Retype, word for word, every line of the records below starting at the one that contains "morgens um 2" and ending at the one that contains "der primitiven Anschuldi"; include both of those lines and nothing more.

PROVIDED ENTRIES:
━━━━
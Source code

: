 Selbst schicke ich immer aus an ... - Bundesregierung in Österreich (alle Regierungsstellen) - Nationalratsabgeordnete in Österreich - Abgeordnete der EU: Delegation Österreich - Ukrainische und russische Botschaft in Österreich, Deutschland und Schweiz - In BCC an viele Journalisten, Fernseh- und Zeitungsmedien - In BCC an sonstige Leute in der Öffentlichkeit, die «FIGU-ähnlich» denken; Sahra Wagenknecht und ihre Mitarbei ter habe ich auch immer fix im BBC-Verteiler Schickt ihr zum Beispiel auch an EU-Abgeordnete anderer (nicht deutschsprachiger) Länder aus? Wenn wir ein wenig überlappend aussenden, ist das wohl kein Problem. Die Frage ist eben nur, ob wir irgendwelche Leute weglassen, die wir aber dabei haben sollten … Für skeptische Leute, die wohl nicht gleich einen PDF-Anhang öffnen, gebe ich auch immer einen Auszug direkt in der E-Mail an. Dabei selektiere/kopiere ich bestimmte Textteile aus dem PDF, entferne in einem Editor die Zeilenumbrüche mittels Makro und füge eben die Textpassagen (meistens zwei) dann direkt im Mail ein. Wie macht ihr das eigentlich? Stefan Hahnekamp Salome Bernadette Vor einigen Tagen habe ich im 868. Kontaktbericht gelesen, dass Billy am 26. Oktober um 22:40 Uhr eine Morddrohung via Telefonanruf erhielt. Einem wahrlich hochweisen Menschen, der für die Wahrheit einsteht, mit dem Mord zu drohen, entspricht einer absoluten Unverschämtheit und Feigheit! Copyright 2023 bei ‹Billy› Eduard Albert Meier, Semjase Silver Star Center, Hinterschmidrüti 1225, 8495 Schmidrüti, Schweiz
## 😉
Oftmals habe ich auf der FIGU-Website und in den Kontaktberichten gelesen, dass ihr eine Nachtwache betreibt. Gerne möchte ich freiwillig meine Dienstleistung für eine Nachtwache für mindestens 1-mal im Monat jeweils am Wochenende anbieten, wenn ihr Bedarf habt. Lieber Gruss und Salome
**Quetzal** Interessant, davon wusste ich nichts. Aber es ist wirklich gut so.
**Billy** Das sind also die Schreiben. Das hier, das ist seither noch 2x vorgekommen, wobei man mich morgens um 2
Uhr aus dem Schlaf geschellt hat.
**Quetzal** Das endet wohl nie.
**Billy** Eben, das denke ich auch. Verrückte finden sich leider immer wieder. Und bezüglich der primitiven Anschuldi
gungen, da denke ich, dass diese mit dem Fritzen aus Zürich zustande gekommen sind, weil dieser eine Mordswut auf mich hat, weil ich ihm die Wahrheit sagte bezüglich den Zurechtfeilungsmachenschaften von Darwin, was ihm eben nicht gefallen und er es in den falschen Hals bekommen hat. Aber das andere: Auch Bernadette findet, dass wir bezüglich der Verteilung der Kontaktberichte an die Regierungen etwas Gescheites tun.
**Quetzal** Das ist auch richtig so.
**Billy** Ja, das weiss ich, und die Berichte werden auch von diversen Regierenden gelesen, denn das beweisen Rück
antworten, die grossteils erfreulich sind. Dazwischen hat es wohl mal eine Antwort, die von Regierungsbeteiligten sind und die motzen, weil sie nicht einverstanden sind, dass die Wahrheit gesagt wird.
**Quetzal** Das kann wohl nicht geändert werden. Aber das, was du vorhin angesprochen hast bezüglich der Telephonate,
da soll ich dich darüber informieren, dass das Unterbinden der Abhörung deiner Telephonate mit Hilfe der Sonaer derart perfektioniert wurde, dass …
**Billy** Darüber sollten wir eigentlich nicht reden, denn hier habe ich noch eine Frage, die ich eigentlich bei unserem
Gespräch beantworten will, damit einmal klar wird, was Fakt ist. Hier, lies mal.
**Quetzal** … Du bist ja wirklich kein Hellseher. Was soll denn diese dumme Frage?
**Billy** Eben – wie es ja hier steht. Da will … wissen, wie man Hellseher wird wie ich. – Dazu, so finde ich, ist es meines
━━━━
RESULT:
**Billy** Das sind also die Schreiben. Das hier, das ist seither noch 2x vorgekommen, wobei man mich morgens um 2
Uhr aus dem Schlaf geschellt hat.
**Quetzal** Das endet wohl nie.
**Billy** Eben, das denke ich auch. Verrückte finden sich leider immer wieder. Und bezüglich der primitiven Anschuldi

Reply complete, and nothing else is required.